The Cochise County Board of Supervisors will consider a contract with Combined Public Communications to provide in-jail voice, video and tablet communications for the county jail system at its regular meeting next week. County staff said the vendor will install its own broadband inside all three county jails and that remote video visitation, text messaging and attorney-only sessions would be supported.
The board reviewed the proposal during a work session and sought clarification about transferability to a future jail facility and costs to users. Commander Bradshaw joined the discussion as the county's presenter for the item and confirmed the system would be transferable to a new facility.
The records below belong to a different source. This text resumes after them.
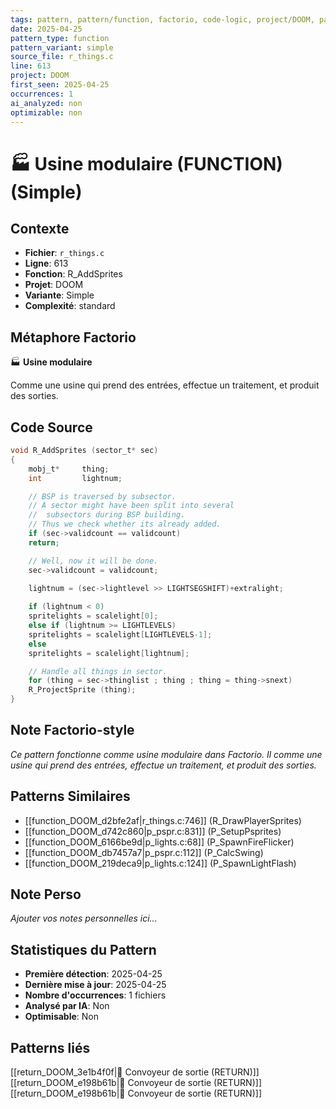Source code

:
 ```yaml
---
tags: pattern, pattern/function, factorio, code-logic, project/DOOM, pattern/variant/simple
date: 2025-04-25
pattern_type: function
pattern_variant: simple
source_file: r_things.c
line: 613
project: DOOM
first_seen: 2025-04-25
occurrences: 1
ai_analyzed: non
optimizable: non
---
```


# 🏭 Usine modulaire (FUNCTION) (Simple)

## Contexte
- **Fichier**: `r_things.c`
- **Ligne**: 613
- **Fonction**: R_AddSprites
- **Projet**: DOOM
- **Variante**: Simple
- **Complexité**: standard

## Métaphore Factorio
🏭 **Usine modulaire**

Comme une usine qui prend des entrées, effectue un traitement, et produit des sorties.

## Code Source
```c
void R_AddSprites (sector_t* sec)
{
    mobj_t*		thing;
    int			lightnum;

    // BSP is traversed by subsector.
    // A sector might have been split into several
    //  subsectors during BSP building.
    // Thus we check whether its already added.
    if (sec->validcount == validcount)
	return;		

    // Well, now it will be done.
    sec->validcount = validcount;
	
    lightnum = (sec->lightlevel >> LIGHTSEGSHIFT)+extralight;

    if (lightnum < 0)		
	spritelights = scalelight[0];
    else if (lightnum >= LIGHTLEVELS)
	spritelights = scalelight[LIGHTLEVELS-1];
    else
	spritelights = scalelight[lightnum];

    // Handle all things in sector.
    for (thing = sec->thinglist ; thing ; thing = thing->snext)
	R_ProjectSprite (thing);
}
```

## Note Factorio-style
*Ce pattern fonctionne comme usine modulaire dans Factorio. Il comme une usine qui prend des entrées, effectue un traitement, et produit des sorties.*

## Patterns Similaires
- [[function_DOOM_d2bfe2af|r_things.c:746]] (R_DrawPlayerSprites)
- [[function_DOOM_d742c860|p_pspr.c:831]] (P_SetupPsprites)
- [[function_DOOM_6166be9d|p_lights.c:68]] (P_SpawnFireFlicker)
- [[function_DOOM_db7457a7|p_pspr.c:112]] (P_CalcSwing)
- [[function_DOOM_219deca9|p_lights.c:124]] (P_SpawnLightFlash)

## Note Perso
*Ajouter vos notes personnelles ici...*

## Statistiques du Pattern
- **Première détection**: 2025-04-25
- **Dernière mise à jour**: 2025-04-25
- **Nombre d'occurrences**: 1 fichiers
- **Analysé par IA**: Non
- **Optimisable**: Non

## Patterns liés
[[return_DOOM_3e1b4f0f|🚚 Convoyeur de sortie (RETURN)]]
[[return_DOOM_e198b61b|🚚 Convoyeur de sortie (RETURN)]]
[[return_DOOM_e198b61b|🚚 Convoyeur de sortie (RETURN)]]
Why it matters: the vendor-funded model changes how counties deliver inmate communications by shifting hardware and network installation to the vendor and charging fees to remote users while on-site visitation remains free. Staff estimated initial commission revenue to the county of about $8,000 per month under current usage assumptions, and noted a typical per-text or per-minute charge to remote users; specific per-video-minute pricing was in the contract exhibits.
Details: staff reported the county received seven bids for the project and selected this vendor after technical review including an IT compatibility check. The vendor model includes installation, broadband inside facilities, and options for secure attorney sessions that are not recorded. On-site visitation at county visitation centers would remain free; remote visits would be paid by users. Staff also said some short-text limits (about 150 characters) apply to messaging features.
Status and next steps: the item is listed as an action item for the regular meeting; no formal vote or contract award occurred during the work session. If the board places the item on consent and approves it next week, county staff will execute and manage contract implementation with jail leadership and the vendor.
Context: the county said the contract is designed to integrate with existing court and jail practices, reduce in-person transport demand, and support remote attorney access. The board discussed but did not decide on any policy changes tied to the contract during the work session.